La señorita Clara cae en la cuenta de que sobre eso no tiene nada que decir —dicho sea en favor suyo...
Y ahora, ahora... —continúa el emperador más o menos para sí—. Muchas veces se me ocurre de pronto: ¡Polio, si es solamente un juego! Te dicen Sire, te llaman Vuestra Majestad, porque estamos jugando todos nosotros. Esos soldados en posición de firme, esos ministros y embajadores que se inclinan ante ti hasta el suelo... ¡todo, todo es un juego! Y nadie empuja al otro con el codo al hacerlo, nadie se ríe... Cuando niños, también jugábamos con la misma seriedad... Eso ya es cosa de los juegos, señora, el hacer como si todo fuese de veras...
En la chimenea suena el tic-tac del pesado reloj de mármol.
“Qué raro es el Emperador”, piensa la señorita Clara.
Quizá empiezan a hacerse guiños en cuanto se cierran las puertas —continúa el Emperador, embebido en sus pensamientos—, y tal vez murmuran : “Vaya bromista que es este Polio, cómo sabe jugar a emperador, ni siquiera pestañea...” Si no fuera todo un juego, hasta podría decirse que lo está tomando en serio —el Emperador resopla como si estuviera riendo por dentro.

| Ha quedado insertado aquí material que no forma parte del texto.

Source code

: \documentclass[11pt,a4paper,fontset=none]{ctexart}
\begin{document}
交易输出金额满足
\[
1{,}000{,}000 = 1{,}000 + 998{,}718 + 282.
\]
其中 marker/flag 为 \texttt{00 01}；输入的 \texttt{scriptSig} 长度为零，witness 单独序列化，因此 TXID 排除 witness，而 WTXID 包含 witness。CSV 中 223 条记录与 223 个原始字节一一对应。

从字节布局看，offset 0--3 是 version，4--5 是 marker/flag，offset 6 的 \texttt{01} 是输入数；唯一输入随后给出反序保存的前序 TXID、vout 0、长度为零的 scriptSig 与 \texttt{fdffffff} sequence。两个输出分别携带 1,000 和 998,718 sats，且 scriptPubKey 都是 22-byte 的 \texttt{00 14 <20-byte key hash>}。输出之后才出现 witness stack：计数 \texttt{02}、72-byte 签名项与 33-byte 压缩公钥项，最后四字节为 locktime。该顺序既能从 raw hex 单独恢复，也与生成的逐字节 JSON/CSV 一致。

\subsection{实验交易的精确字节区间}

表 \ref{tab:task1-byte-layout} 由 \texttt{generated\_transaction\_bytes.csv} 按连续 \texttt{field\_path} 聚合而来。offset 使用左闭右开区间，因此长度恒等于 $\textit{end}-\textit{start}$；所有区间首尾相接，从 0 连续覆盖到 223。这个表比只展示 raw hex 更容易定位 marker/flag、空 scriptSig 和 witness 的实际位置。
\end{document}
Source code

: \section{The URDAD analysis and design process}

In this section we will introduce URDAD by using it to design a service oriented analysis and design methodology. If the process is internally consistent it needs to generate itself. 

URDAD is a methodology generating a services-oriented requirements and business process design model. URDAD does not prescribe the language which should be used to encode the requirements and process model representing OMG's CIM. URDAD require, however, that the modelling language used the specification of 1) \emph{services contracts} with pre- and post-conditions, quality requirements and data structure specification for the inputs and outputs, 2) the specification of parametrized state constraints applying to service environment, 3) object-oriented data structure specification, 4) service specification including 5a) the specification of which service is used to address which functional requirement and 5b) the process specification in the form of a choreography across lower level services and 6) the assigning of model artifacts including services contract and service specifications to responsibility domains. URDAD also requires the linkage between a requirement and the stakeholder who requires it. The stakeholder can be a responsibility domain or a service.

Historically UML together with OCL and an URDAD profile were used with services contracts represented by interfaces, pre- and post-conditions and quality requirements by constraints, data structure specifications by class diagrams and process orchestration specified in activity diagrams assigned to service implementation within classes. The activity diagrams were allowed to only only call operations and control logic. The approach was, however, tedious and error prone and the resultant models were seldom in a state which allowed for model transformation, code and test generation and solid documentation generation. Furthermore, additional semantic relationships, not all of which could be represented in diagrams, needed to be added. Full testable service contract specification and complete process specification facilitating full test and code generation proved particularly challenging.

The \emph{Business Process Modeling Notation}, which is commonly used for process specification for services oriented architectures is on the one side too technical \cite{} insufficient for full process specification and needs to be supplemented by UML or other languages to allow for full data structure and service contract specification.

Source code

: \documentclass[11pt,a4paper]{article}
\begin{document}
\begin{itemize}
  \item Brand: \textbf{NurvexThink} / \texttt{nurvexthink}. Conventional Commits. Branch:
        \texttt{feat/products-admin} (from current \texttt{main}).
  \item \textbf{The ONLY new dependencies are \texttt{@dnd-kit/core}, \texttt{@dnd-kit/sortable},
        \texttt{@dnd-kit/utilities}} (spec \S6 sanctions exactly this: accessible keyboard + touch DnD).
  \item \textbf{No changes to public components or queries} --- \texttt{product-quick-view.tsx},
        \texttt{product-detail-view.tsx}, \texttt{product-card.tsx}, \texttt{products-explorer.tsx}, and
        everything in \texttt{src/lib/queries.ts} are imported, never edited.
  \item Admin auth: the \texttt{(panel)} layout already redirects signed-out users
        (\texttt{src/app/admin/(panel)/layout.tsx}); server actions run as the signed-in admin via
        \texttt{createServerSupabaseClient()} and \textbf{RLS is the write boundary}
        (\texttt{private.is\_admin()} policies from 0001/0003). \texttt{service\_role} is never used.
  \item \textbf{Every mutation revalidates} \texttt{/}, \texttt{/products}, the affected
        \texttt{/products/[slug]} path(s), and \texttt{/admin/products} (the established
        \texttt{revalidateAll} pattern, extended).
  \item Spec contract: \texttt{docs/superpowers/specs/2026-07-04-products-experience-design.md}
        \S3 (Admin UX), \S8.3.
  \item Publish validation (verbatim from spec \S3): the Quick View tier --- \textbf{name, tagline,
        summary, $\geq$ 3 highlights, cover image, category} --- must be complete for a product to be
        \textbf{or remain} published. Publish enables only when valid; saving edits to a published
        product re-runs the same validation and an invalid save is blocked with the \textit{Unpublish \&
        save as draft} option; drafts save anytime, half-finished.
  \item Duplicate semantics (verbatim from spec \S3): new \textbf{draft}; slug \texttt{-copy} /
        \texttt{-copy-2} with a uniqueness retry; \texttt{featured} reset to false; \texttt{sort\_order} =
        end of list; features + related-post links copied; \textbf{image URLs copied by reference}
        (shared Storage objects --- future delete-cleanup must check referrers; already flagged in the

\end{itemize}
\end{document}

Cómico, ¿verdad, señora? Y yo tengo tanto cuidado con ellos... Espero a que hagan un sólo gesto para empezar a reírme yo antes. Pero no ocurre nada...
A veces tengo la sensación de que se han puesto de acuerdo para hacerme caer en la trampa, ¿comprende?, para que crea que no es un juego, reírse con ganas de mí: ¡Polio, Polio, cómo te hemos pillado! —el Emperador sonríe levemente—. ¡No, no me pillarán! Yo sé muy bien a qué atenerme...
"Polio —piensa la señorita Clara—, cuando se ponga tierno le voy a llamar así: Mon petit Polio."
—¿Cómo ha dicho? —pregunta el emperador ásperamente.
—Nada, Sire —se defiende la señorita Clara.
—Me había parecido oírle algo ... —el emperador se inclina hacia el fuego—, ¡Es extraordinario! En las mujeres no lo he notado tanto, pero en los hombres ocurre con mucha frecuencia que en lo profundo de su alma no dejan nunca de ser chiquitos. Por ello continúan haciendo tantas cosas en su vida, porque están jugando; por eso actúan tan apasionada y concentradamente, porque en realidad, para ellos todo es un juego. ¿No lo cree usted así? ¿Acaso puede ser alguien seriamente Emperador, eh? Yo estoy seguro de que no es todo más que una broma.
De nuevo reina el silencio.
—No, no, no —murmura el emperador—. No lo creerá usted, pero a veces, uno no está seguro, ¿sabe?, de pronto se asusta: “Si soy todavía el pequeño Polio y todo esto es solamente porque sí, ¿no es eso? ¡ Dios mío, pero cuando se descubra...!” Esa es precisamente la cuestión: que uno nunca puede estar absolutamente seguro —el emperador levanta la vista y mira fijamente a la señorita Clara—. Solamente con respecto a las mujeres, Madame, solamente en el amor, está uno seguro de que... de que... de que ya no es un niño. En eso, al menos, ve uno claramente que es hombre. ¡Al diablo! —salta el Emperador—. ¡Vamos, vamos!
—Ay, Sire —suspira la señorita Clara—, qué grande sois!